Quand L’Histoire s’accélère et que la précision cache souvent quelque chose...

Comme on peut s’en rendre compte à la lecture de cette table des matières absente de l’ouvrage, l’histoire semble s’accélérer : les premières années du festival sont traitées une à une pour les années 80 puis deux à deux pour les années 90 et enfin quasiment trois à trois pour l’entrée dans le XXIème siècle. Il en va de même pour le traitement des budgets de cet évènement : redoutablement précis au début de livre, ils disparaissent à partir de la page 133 correspondant au 25 millions de francs ( !!!) du festival 1995. Un manque de précisions regrettable, tant la progression budgétaire était bien mise en valeur dans la première partie où les chiffres s’alignent et donnent même le tournis : 750.000 F dans les premières années, 800.000 F l’année suivante, 1 Million 300.000 F en 1979, 10 Millions en 1985 ; 9, 2 million de dettes à rembourser en 1987 ; 24 Millions en 1989 ; 18,5 Millions en 1990 ; 25 Millions en 1995.... Les chiffres colossaux tombent en regard des grands combats pour faire augmenter la masse budgétaire : la bataille pour faire plier la Maison de la culture de Bourges, la lutte pour l’engagement de l’Etat, les pressions pour faire plier les Collectivités locales : Conseil général du Cher et Région Centre... 1 Million 500.000 F de l’Etat, 450.0000 F de la Région, 375.000 F du Département, 675.000 F de la Ville... Tant de précisions qui honorent Bertrand Dicale même si elles peuvent paraître indigestes pour des passionnés de culture...
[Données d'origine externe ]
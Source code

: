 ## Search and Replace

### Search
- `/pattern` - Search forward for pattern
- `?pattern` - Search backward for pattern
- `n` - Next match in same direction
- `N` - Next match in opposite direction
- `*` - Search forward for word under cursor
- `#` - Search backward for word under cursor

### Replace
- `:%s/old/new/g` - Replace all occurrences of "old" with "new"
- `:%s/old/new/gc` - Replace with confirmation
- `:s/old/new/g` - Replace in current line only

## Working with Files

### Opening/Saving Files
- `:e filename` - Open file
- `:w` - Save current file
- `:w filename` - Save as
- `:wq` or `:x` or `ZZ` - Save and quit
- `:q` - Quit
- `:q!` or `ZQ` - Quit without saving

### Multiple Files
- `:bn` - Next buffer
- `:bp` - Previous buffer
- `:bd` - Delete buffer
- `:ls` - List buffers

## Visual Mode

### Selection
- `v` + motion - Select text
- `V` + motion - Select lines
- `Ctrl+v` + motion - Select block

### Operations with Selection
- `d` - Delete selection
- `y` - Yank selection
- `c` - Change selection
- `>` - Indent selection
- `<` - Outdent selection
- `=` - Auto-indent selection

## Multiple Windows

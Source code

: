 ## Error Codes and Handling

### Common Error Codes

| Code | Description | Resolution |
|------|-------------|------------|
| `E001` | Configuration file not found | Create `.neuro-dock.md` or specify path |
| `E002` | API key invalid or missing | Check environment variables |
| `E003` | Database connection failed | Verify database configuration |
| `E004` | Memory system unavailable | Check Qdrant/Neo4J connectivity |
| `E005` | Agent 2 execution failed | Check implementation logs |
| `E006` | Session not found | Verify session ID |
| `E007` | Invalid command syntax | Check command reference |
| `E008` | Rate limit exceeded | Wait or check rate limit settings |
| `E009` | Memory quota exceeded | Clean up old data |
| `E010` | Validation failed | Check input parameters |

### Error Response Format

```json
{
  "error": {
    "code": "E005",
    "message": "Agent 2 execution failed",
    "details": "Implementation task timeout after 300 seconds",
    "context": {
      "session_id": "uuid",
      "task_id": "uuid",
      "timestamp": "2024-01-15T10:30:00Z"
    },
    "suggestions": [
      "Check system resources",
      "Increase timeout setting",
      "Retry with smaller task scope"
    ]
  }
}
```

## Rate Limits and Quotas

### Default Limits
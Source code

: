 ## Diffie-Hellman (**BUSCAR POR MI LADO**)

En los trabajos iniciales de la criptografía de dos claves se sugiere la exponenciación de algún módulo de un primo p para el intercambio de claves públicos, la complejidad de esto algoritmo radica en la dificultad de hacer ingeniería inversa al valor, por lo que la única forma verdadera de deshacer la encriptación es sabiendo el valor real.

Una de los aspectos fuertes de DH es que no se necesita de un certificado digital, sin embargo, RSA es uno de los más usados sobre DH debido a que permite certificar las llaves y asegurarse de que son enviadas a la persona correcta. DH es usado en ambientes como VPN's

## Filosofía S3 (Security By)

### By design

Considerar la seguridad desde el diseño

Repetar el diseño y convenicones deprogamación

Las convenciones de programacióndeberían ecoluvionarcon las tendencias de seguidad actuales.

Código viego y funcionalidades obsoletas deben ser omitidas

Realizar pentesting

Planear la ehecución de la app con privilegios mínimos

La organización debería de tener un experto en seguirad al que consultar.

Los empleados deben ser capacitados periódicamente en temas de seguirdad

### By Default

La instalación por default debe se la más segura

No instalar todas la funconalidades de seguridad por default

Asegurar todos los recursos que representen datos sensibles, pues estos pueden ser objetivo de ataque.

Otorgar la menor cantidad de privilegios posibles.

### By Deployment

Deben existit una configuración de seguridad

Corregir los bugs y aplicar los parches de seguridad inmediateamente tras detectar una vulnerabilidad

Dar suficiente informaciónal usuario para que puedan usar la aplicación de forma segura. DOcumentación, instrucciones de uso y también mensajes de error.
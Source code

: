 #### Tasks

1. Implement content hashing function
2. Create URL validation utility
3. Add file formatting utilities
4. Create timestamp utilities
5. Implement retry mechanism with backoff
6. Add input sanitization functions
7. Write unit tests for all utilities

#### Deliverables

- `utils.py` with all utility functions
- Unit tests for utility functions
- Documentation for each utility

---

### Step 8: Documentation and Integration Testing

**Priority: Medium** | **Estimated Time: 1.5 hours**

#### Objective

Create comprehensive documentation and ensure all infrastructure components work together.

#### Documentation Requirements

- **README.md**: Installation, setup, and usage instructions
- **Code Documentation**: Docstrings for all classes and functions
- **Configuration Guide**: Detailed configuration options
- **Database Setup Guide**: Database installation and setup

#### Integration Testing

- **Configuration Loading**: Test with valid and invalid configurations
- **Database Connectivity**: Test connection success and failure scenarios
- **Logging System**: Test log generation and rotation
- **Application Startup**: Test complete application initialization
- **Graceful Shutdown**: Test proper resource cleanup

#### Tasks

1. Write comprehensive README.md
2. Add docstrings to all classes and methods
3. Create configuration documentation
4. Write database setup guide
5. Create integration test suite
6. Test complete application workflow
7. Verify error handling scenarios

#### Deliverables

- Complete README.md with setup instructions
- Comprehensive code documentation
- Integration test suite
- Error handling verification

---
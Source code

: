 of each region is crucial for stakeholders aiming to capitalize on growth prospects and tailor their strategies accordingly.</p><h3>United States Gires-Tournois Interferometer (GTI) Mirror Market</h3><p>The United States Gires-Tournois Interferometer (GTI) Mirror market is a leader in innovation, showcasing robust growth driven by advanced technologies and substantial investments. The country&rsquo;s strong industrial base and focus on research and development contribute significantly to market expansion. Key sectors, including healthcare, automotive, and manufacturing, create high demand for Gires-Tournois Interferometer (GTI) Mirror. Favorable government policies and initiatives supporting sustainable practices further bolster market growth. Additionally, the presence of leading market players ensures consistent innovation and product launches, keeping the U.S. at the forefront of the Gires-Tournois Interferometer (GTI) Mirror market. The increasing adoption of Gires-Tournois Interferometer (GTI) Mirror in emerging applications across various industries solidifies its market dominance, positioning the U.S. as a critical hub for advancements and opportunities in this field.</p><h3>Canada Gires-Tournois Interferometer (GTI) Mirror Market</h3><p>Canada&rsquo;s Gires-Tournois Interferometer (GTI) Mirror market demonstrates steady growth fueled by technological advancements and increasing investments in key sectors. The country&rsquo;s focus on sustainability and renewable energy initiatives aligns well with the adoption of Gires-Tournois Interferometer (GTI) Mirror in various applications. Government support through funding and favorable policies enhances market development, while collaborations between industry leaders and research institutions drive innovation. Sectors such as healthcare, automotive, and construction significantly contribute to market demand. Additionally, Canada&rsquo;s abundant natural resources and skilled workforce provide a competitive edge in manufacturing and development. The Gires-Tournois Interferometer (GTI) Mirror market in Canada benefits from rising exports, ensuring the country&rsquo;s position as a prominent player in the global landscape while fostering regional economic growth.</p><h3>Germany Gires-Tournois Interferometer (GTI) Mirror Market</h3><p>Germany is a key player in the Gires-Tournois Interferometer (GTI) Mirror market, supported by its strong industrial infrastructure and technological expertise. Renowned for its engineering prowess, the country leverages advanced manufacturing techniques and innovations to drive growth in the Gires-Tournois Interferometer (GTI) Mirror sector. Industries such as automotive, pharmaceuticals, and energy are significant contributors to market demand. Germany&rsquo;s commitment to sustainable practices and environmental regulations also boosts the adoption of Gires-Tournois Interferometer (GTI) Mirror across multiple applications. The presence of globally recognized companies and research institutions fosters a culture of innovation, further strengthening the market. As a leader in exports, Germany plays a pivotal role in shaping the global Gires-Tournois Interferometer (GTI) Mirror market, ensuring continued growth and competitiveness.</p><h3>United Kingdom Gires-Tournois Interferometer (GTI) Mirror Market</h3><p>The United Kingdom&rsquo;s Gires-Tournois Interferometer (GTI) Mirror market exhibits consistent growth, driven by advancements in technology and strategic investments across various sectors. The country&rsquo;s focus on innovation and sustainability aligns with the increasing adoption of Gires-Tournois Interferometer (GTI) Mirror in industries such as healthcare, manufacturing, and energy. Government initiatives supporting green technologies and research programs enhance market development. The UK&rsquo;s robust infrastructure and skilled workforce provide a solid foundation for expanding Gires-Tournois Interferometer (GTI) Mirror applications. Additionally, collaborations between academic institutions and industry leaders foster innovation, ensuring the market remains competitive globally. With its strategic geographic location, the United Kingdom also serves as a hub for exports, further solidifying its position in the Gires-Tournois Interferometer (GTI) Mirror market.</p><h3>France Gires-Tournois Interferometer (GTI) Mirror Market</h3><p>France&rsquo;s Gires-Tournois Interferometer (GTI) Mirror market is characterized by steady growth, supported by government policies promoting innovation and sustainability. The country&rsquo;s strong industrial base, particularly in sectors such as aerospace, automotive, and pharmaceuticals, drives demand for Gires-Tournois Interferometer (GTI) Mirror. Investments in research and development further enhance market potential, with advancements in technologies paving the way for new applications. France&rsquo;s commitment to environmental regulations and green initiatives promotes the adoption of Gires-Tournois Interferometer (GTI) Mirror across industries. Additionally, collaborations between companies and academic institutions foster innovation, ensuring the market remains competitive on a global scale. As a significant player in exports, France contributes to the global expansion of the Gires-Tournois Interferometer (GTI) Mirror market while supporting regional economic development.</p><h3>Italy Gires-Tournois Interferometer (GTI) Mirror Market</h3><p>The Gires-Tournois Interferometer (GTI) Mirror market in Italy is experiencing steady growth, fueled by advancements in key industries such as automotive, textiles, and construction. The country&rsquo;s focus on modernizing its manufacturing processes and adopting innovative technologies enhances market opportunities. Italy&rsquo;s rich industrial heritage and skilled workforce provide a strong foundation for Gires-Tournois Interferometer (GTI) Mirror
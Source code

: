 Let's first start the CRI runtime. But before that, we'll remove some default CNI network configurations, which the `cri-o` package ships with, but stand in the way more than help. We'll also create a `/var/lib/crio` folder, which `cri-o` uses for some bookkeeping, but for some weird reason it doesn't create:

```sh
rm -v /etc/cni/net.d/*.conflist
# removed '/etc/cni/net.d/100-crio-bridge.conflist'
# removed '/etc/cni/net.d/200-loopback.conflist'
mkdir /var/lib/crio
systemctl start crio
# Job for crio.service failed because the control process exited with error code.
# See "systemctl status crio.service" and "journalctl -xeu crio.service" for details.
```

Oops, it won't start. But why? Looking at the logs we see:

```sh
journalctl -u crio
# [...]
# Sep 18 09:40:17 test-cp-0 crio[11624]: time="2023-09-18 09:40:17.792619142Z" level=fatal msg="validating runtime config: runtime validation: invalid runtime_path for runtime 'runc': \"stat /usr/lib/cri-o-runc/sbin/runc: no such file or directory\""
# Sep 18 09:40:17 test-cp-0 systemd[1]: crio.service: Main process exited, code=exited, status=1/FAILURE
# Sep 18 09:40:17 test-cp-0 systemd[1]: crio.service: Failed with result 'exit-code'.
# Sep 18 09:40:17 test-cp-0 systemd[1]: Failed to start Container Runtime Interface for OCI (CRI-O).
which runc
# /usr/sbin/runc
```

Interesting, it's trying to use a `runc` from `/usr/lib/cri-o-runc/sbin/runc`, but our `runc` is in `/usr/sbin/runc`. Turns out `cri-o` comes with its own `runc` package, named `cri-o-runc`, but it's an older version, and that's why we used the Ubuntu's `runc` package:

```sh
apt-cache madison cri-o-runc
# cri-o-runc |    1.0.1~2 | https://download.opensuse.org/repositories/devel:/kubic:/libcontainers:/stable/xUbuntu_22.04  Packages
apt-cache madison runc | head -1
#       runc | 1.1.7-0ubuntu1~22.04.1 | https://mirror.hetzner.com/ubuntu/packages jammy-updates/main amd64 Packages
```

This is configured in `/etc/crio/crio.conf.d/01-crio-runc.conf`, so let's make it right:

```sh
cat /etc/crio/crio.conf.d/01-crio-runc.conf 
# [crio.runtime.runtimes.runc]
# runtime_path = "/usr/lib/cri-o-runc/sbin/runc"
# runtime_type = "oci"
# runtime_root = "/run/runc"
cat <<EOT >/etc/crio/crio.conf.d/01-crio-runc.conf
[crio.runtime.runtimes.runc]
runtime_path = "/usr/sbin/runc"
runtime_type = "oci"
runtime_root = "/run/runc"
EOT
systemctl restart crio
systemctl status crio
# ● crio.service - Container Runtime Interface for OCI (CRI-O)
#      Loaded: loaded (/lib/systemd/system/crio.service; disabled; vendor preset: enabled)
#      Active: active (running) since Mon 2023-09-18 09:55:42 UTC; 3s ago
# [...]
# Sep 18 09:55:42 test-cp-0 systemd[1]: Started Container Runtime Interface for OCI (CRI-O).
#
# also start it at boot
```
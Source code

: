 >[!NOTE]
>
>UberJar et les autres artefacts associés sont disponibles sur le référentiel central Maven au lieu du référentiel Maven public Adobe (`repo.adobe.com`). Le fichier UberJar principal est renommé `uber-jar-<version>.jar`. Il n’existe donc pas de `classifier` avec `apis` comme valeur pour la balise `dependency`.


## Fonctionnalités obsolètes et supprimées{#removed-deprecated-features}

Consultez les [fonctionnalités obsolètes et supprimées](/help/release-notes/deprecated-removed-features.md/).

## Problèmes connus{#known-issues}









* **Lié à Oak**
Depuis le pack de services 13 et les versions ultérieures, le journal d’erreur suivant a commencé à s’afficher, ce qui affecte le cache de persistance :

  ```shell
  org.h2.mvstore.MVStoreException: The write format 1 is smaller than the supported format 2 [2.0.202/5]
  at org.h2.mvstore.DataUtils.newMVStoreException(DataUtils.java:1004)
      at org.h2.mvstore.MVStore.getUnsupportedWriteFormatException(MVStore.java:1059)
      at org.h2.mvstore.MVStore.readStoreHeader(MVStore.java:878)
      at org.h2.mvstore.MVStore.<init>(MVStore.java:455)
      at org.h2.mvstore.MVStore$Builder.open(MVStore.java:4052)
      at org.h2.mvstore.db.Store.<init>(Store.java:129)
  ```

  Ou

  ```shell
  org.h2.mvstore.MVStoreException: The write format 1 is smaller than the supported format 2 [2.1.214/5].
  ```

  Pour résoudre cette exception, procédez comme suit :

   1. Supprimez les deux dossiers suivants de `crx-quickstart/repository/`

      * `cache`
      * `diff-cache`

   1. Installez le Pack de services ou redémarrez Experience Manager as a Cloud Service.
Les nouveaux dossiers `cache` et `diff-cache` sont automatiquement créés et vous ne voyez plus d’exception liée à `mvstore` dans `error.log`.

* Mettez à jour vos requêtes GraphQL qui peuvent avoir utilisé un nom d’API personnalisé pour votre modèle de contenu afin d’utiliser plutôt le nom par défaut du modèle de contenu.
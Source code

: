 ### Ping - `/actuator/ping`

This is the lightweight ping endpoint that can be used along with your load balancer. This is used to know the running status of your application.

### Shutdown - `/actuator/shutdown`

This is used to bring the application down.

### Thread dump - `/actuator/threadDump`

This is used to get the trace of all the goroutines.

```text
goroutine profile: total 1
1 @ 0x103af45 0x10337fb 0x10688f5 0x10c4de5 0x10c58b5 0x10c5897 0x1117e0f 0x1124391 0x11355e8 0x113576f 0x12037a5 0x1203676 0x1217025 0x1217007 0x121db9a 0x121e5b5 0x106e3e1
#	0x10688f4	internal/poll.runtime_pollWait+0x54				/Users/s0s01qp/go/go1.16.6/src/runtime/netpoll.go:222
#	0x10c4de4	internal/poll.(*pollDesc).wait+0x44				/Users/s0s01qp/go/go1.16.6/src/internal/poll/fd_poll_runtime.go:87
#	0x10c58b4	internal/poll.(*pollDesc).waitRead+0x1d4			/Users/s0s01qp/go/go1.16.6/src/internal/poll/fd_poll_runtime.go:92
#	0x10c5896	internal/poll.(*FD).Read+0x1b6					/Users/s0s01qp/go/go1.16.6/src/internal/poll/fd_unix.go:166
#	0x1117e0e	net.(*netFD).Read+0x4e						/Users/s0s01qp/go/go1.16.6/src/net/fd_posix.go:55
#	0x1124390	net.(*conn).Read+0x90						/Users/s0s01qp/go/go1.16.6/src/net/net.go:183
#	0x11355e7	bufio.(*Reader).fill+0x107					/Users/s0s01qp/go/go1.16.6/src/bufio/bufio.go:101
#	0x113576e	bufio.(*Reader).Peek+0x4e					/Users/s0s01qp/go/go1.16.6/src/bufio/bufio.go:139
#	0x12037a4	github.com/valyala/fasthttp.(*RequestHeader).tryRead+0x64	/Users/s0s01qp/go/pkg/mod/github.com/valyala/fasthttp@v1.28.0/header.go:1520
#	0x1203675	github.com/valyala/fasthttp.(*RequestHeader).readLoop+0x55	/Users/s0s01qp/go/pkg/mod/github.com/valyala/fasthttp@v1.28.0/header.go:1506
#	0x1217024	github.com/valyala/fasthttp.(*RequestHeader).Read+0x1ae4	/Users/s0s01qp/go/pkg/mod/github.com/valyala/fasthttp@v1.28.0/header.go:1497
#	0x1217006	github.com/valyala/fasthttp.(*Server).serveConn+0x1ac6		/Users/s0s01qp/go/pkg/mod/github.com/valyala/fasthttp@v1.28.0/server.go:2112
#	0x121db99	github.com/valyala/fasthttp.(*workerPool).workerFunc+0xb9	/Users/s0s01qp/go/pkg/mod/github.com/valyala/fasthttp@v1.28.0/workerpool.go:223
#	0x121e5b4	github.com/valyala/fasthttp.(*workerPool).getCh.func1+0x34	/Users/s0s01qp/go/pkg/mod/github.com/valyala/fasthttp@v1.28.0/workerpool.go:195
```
Quoiqu’il en soit, on reste étonné de toutes cette litanie de chiffres qui non seulement disparaît à partir de 1995 (on s’arrête sur le super budget de 25 Millions de bons et gros nouveaux Francs !!)) et surtout : aucun détail sur l’affectation de cet argent... La question que l’on aurait aimé que Bertrand Dicale se pose concerne justement le nom des sociétés qui ont reçu tout cet argent qui, rappelons-le, frise aujourd’hui selon la « Nouvelle République » 5,3 millions d’Euros, soit : plus 34 Millions de francs !!! Et justement, le rapport de la Cour Régionale des Comptes publié en 1999 (voir sur ce site en Archives) au moment du redressement judiciaire de l’événement, souligne « cette incapacité à connaître effectivement la myriade de sociétés appartenant toutes au directeur fondateur du Festival ». Un fait à nouveau divulgué par la « Nouvelle République » qui reprenait la liste impressionnante des sociétés du PDB constituant un Empire totalement contrôlé par M. Colling ! Pour son livre, Bertrand Dicale aurait d’ailleurs pu consulter ce rapport de La Cour des Comptes et l’enquête de la « N.R. » insistant sur la Holding financière « Printemps de Bourges » qui rend opaque toute analyse. Puisqu’il ne l’a pas fait, rappelons les termes rapportés par l’enquête de la « Nouvelle République » en 2004 (ça fait toujours du bien) : l’Empire Colling-PDB comprenait les sociétés : SP Colling SARL, holding financière du groupe, dont Daniel Colling détient personnellement 99 % des parts, « Le Printemps de Bourges », « Coulisses », Speedi (première appellation de S.A. Daniel Colling Productions dite "D.C.P."), collectif (SNC) La Villette, société « Bleu Citron », la société Argos, divers Zéniths et une nébuleuse incroyable d’associations : « Réseau Printemps », « Tam Tam France », « Germinal », « Les Amis du Printemps de Bourges », etc, etc...Certes, M. Dicale nous présente bien « Tam Tam France » et quelques autres structures...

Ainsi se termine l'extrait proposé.